2021 Land Rover Discovery launched

11/10/2020

Mid-life update delivers straight-six engines and a facelift. And yes, the rear plate stays where it is

By Sam Sheehan / Tuesday, November 10, 2020

The time has come for Land Rover to update its Discovery with a mid-life refresh, adding three new six-cylinder engines, additional cabin tech and visual updates to the BMW X5 rival – but no centralised rear numberplate. Boo. This update is very much a technical one; as illustrated by the 2021 model’s new powerplants, which are a mix of petrol and diesel and all come with JLR’s latest 48-volt hardware. No less significant is the introduction of Land Rover’s six-pot diesel motor to the Commercial variant. 300hp off-roader van, anyone?

Before we get to that, however, let’s look over the changes to the main car. The exterior tweaks are mild to say the least: new LED lights sport a different day running design, and there are sweeping rear indicator lights and painted front wing vents. The R-Dynamic model primarily pictured here also gets new bumper designs, with a gloss black panel on the tailgate. You’re also given more dark options for the trim.

Inside, Land Rover’s seven-seat 4×4 receives a much larger (48 per cent larger, at 11.4 inches across) HD touchscreen in the centre console, with JLR’s PiviPro software said to speed up response times and offer more intuitive navigation through the menus than before. Combined with a new-for-the-Disco 12.3-inch instrument cluster – which gets HD 3D mapping – the central screen is now free to display other information while driving, bringing the three-year-old Land Rover into line with newer mid-sized SUV rivals from the likes of BMW and Audi.

It’s a similar story for the Discovery’s connectivity, with two LTE modems that allow the aforementioned tech to run multiple functions at the same time, without, we’re told, compromising performance. It also enables the updating of 4G Wi-Fi and software over-the-air updates, something that reduces demand for owners to visit retailers to ensure their software is up to date. Buyers can also add a full colour head-up display and cabin air ionisation tech for the first time. Again, these are features that bring the Disco into line with its rivals rather than lead them, but given the demand for digital finesse in the class, it’s all significant.

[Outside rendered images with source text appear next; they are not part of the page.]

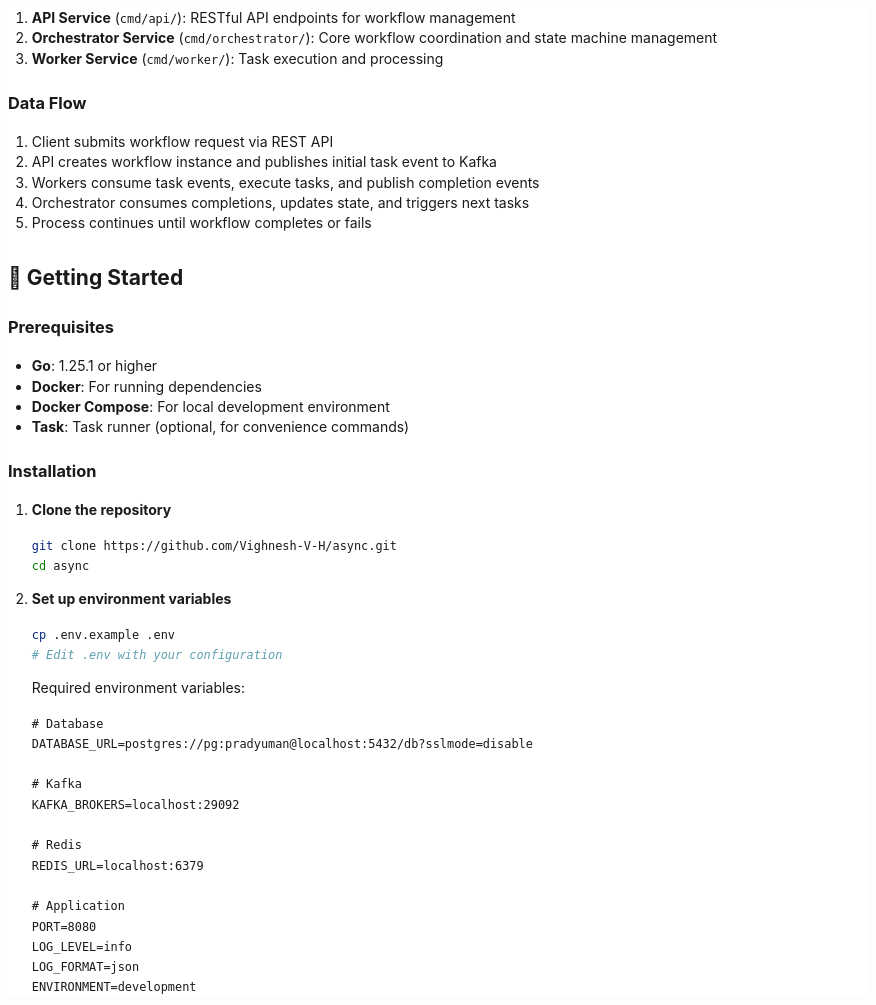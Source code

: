 1. **API Service** (`cmd/api/`): RESTful API endpoints for workflow management
2. **Orchestrator Service** (`cmd/orchestrator/`): Core workflow coordination and state machine management
3. **Worker Service** (`cmd/worker/`): Task execution and processing

### Data Flow

1. Client submits workflow request via REST API
2. API creates workflow instance and publishes initial task event to Kafka
3. Workers consume task events, execute tasks, and publish completion events
4. Orchestrator consumes completions, updates state, and triggers next tasks
5. Process continues until workflow completes or fails

## 🚀 Getting Started

### Prerequisites

- **Go**: 1.25.1 or higher
- **Docker**: For running dependencies
- **Docker Compose**: For local development environment
- **Task**: Task runner (optional, for convenience commands)

### Installation

1. **Clone the repository**
   ```bash
   git clone https://github.com/Vighnesh-V-H/async.git
   cd async
   ```

2. **Set up environment variables**
   ```bash
   cp .env.example .env
   # Edit .env with your configuration
   ```

   Required environment variables:
   ```env
   # Database
   DATABASE_URL=postgres://pg:pradyuman@localhost:5432/db?sslmode=disable

   # Kafka
   KAFKA_BROKERS=localhost:29092

   # Redis
   REDIS_URL=localhost:6379

   # Application
   PORT=8080
   LOG_LEVEL=info
   LOG_FORMAT=json
   ENVIRONMENT=development
   ```
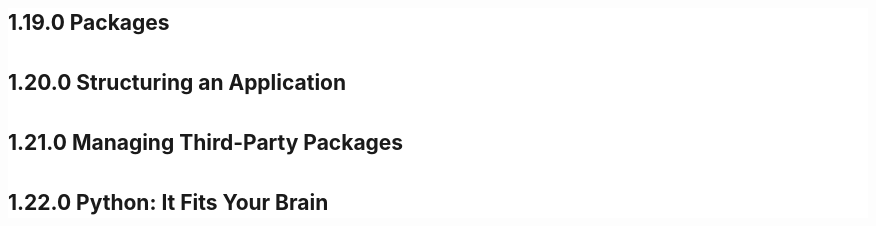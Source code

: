 ## 1.19.0 Packages
## 1.20.0 Structuring an Application
## 1.21.0 Managing Third-Party Packages
## 1.22.0 Python: It Fits Your Brain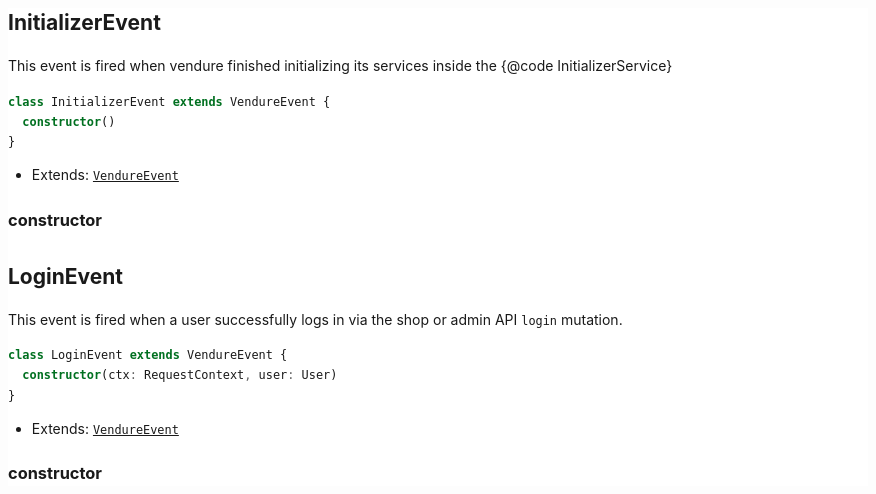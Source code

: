 <MemberInfo kind="method" type="(ctx: <a href='/docs/reference/typescript-api/request/request-context#requestcontext'>RequestContext</a>, user: <a href='/docs/reference/typescript-api/entities/user#user'>User</a>) => IdentifierChangeRequestEvent"   />




</div>


## InitializerEvent

<GenerationInfo sourceFile="packages/core/src/event-bus/events/initializer-event.ts" sourceLine="11" packageName="@vendure/core" since="1.7.0" />

This event is fired when vendure finished initializing its services inside the {@code InitializerService}

```ts title="Signature"
class InitializerEvent extends VendureEvent {
  constructor()
}
```
* Extends: <code><a href='/docs/reference/typescript-api/events/vendure-event#vendureevent'>VendureEvent</a></code>



<div className="members-wrapper">

### constructor

<MemberInfo kind="method" type="() => InitializerEvent"   />




</div>


## LoginEvent

<GenerationInfo sourceFile="packages/core/src/event-bus/events/login-event.ts" sourceLine="12" packageName="@vendure/core" />

This event is fired when a user successfully logs in via the shop or admin API `login` mutation.

```ts title="Signature"
class LoginEvent extends VendureEvent {
  constructor(ctx: RequestContext, user: User)
}
```
* Extends: <code><a href='/docs/reference/typescript-api/events/vendure-event#vendureevent'>VendureEvent</a></code>



<div className="members-wrapper">

### constructor
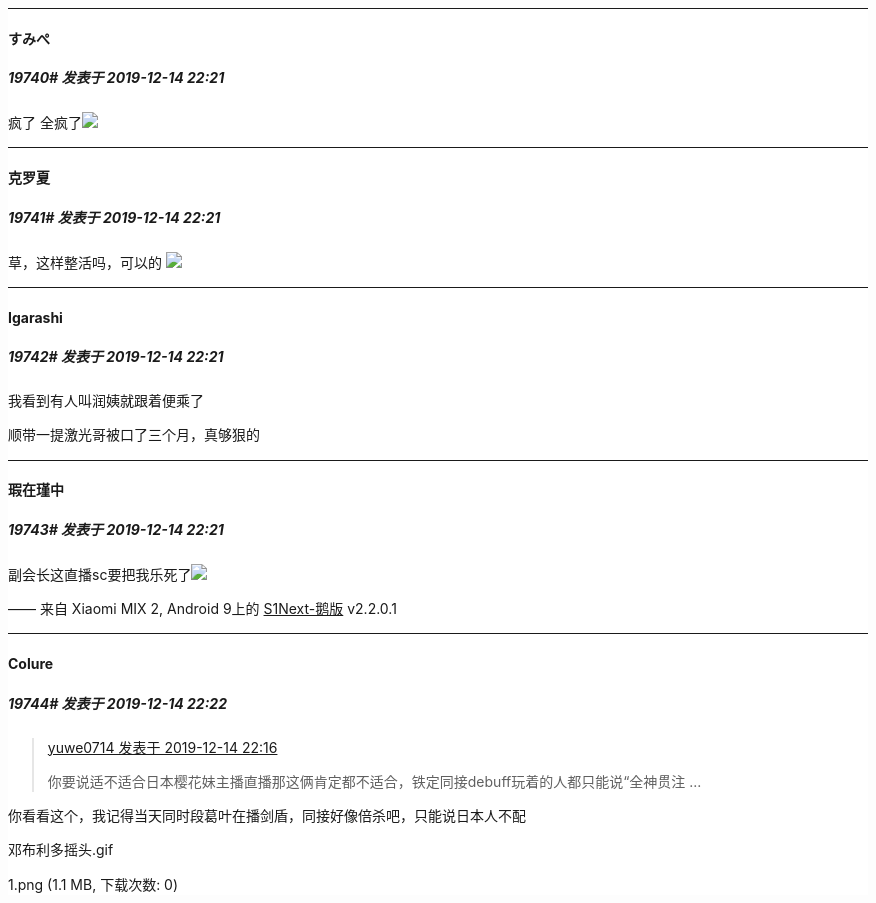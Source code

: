 *****

####  すみぺ  
##### 19740#       发表于 2019-12-14 22:21


疯了 全疯了<img src="https://static.saraba1st.com/image/smiley/face2017/209.gif" referrerpolicy="no-referrer">


*****

####  克罗夏  
##### 19741#       发表于 2019-12-14 22:21


草，这样整活吗，可以的
<img src="https://static.saraba1st.com/image/smiley/face2017/037.png" referrerpolicy="no-referrer">


*****

####  Igarashi  
##### 19742#       发表于 2019-12-14 22:21


我看到有人叫润姨就跟着便乘了

顺带一提激光哥被口了三个月，真够狠的


*****

####  瑕在瑾中  
##### 19743#       发表于 2019-12-14 22:21


副会长这直播sc要把我乐死了<img src="https://static.saraba1st.com/image/smiley/face2017/067.png" referrerpolicy="no-referrer">

—— 来自 Xiaomi MIX 2, Android 9上的 [S1Next-鹅版](https://github.com/ykrank/S1-Next/releases) v2.2.0.1


*****

####  Colure  
##### 19744#       发表于 2019-12-14 22:22


<blockquote><a href="httphttps://bbs.saraba1st.com/2b/forum.php?mod=redirect&amp;goto=findpost&amp;pid=45863334&amp;ptid=1857164" target="_blank">yuwe0714 发表于 2019-12-14 22:16</a>

你要说适不适合日本樱花妹主播直播那这俩肯定都不适合，铁定同接debuff玩着的人都只能说“全神贯注 ...</blockquote>
你看看这个，我记得当天同时段葛叶在播剑盾，同接好像倍杀吧，只能说日本人不配

邓布利多摇头.gif


1.png
(1.1 MB, 下载次数: 0)
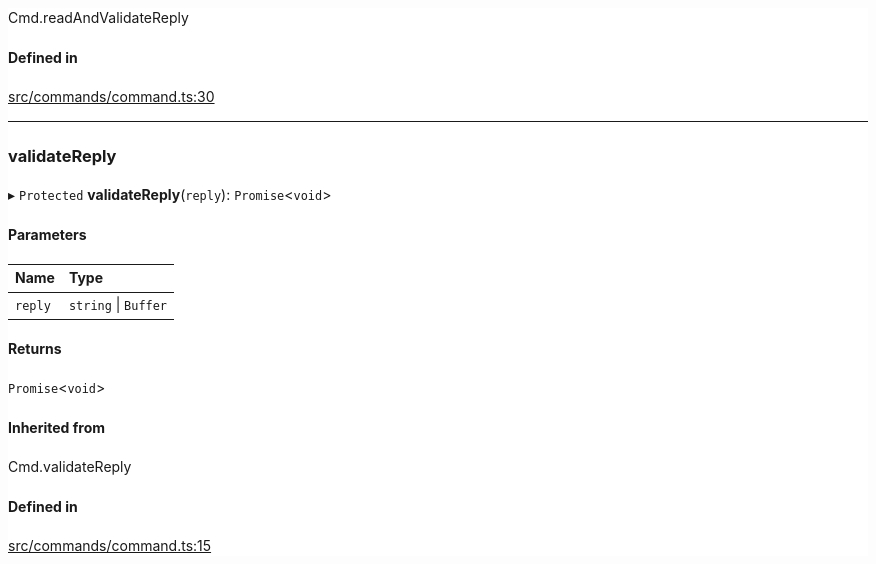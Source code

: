 Cmd.readAndValidateReply

#### Defined in

[src/commands/command.ts:30](https://github.com/Maaaartin/adb-ts/blob/5393493/src/commands/command.ts#L30)

---

### validateReply

▸ `Protected` **validateReply**(`reply`): `Promise`<`void`\>

#### Parameters

| Name    | Type                 |
| :------ | :------------------- |
| `reply` | `string` \| `Buffer` |

#### Returns

`Promise`<`void`\>

#### Inherited from

Cmd.validateReply

#### Defined in

[src/commands/command.ts:15](https://github.com/Maaaartin/adb-ts/blob/5393493/src/commands/command.ts#L15)
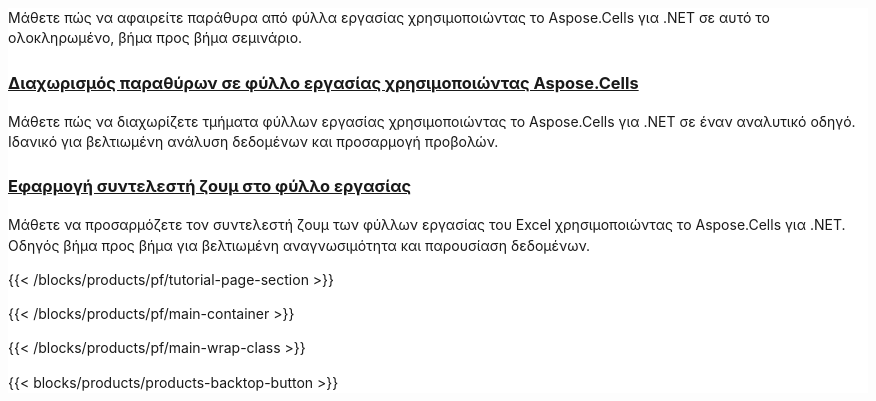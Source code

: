 Μάθετε πώς να αφαιρείτε παράθυρα από φύλλα εργασίας χρησιμοποιώντας το Aspose.Cells για .NET σε αυτό το ολοκληρωμένο, βήμα προς βήμα σεμινάριο.
### [Διαχωρισμός παραθύρων σε φύλλο εργασίας χρησιμοποιώντας Aspose.Cells](./split-panes/)
Μάθετε πώς να διαχωρίζετε τμήματα φύλλων εργασίας χρησιμοποιώντας το Aspose.Cells για .NET σε έναν αναλυτικό οδηγό. Ιδανικό για βελτιωμένη ανάλυση δεδομένων και προσαρμογή προβολών.
### [Εφαρμογή συντελεστή ζουμ στο φύλλο εργασίας](./apply-zoom-factor/)
Μάθετε να προσαρμόζετε τον συντελεστή ζουμ των φύλλων εργασίας του Excel χρησιμοποιώντας το Aspose.Cells για .NET. Οδηγός βήμα προς βήμα για βελτιωμένη αναγνωσιμότητα και παρουσίαση δεδομένων.

{{< /blocks/products/pf/tutorial-page-section >}}

{{< /blocks/products/pf/main-container >}}

{{< /blocks/products/pf/main-wrap-class >}}

{{< blocks/products/products-backtop-button >}}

The Discovery has always been competitive on the practicality front, and that remains true here. The boot yields 2,391 litres of loadspace when the seats are down, or even 258 litres when all seven seats are in use. Every passenger gets a charging point as before, but now, those in the back are placed in redesigned seats said to provide more comfort. They’re also faced with new air vents promising the same. As for the driver, they’re given a new four-spoke steering wheel with JLR’s ‘hidden until lit’ buttons and metal paddle shifters. Land Rover has also added its latest gear selector to the central tunnel, while new digital GroundView tech – pinched from the Defender – ups visibility from the helm.

The new motor options are the P360 petrol and D250 and D300 oil burners, with those numbers representing their horsepower outputs. All are 3.0-litre Ingenium engines, with the diesel six-cylinders being made from aluminium with low-friction internals to ensure big boosts in efficiency over the SD4 and SDV6 lumps they replace. Obviously, mild hybrid tech is there to make doubly sure of that, by recuperating energy harvested during deceleration that can be used to assist the engine under power. As before, drive is sent to both axles via an eight-speed ZF automatic gearbox, and the car rides as standard on air suspension all round. Models above the P300 and D300 get adaptive damper tech, too.

The Discovery remains the SUV of choice to go off-roading in; only now, with the addition of the 300hp straight-six diesel to the Commercial variant’s engine line-up, it also looks very much like the vehicle to go cross country in too, with a load of cargo aboard. With 2,024 litres of cargo space at the rear and a maximum payload of 784kg, not to mention a towing capacity of up to 3,500kg (identical to the regular Disco), the van model holds a real USP in the professional segment. You might argue that buyers will surely go for Land Rover’s Defender Hard Top model in 110 guise, because it gets the same engine and has 35 litres more cargo space. But the Disco has comfort and better refinement in its corner.

The comparison with the Defender isn’t exclusive to the Commercial vehicle, either. Some have suggested that the regular Discovery’s future is threatened by the comparative success (at least at launch) of its more rugged sibling. That might not be an entirely fair assumption to make, given the difference Land Rover will have recognised in the people who buy them. But expect JLR’s execs to be paying close attention to the 2021-spec Disco’s performance nonetheless. Sales are open now, with prices starting £53,050.